I cannot seem to solve what I think should be a straightforward intersection theory question in Ravi Vakil's algebraic geometry notes.
Let $X$ be a scheme and $Y$ a closed subscheme of dimension less than or equal to $n$, and $\mathscr{L}_1,\ldots,\mathscr{L}_n$ be a collection of line bundles on $X$. Then Vakil defines the intersection product:
$$(\mathscr{L}_1 \cdots \mathscr{L}_n\cdot Y)=\sum_{\{i_1,\ldots,i_m\}\subseteq \{1,\ldots,n\}}\chi(X,\mathscr{L}_{i_1}^\vee\otimes\cdots \otimes \mathscr{L}_{i_m}^\vee \otimes \mathscr{O}_Y)$$ where $\chi$ is the euler characteristic and $\mathscr{O}_Y$ is really its pushforward to $X$.

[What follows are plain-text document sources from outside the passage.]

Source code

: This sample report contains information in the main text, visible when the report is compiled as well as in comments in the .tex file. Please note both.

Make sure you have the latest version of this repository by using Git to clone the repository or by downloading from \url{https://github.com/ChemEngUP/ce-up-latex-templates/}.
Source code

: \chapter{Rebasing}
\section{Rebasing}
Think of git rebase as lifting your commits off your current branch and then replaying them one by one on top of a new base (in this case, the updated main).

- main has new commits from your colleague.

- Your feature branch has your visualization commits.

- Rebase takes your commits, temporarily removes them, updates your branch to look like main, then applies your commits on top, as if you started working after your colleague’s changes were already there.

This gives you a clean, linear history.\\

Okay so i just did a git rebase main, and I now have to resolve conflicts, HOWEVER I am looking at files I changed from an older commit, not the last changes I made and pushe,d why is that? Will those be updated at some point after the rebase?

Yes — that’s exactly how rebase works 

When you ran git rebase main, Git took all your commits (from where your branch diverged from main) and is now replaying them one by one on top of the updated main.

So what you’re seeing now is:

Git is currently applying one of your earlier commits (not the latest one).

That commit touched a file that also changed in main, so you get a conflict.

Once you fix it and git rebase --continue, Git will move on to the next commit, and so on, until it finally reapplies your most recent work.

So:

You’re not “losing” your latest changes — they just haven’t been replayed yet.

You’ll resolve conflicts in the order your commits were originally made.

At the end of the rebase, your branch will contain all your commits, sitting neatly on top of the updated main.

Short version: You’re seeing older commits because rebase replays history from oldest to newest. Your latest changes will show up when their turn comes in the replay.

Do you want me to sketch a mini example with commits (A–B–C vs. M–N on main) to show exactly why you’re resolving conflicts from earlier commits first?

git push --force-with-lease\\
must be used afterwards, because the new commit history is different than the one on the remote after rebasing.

Problem 20.1.B asks if $k$ is field and $X=\mathbb{P}^n_k$ and $Y$ any dimension $n$ subscheme, $\{H_i\}_{i=1}^n$ hypersurfaces of degree $d_i$, then we are asked to show $$(\mathscr{O}(H_1) \cdots \mathscr{O}(H_n)\cdot Y)=d_1\cdots d_n \operatorname{deg}Y$$
I am having a hard time on this, because I cannot seem to find a natural way to induct. I think there should be a way to reduce the problem to $Y\cap H_1$ and then induct, but I cannot figure out the details on how to do that.
Any help or direction would be much appreciated.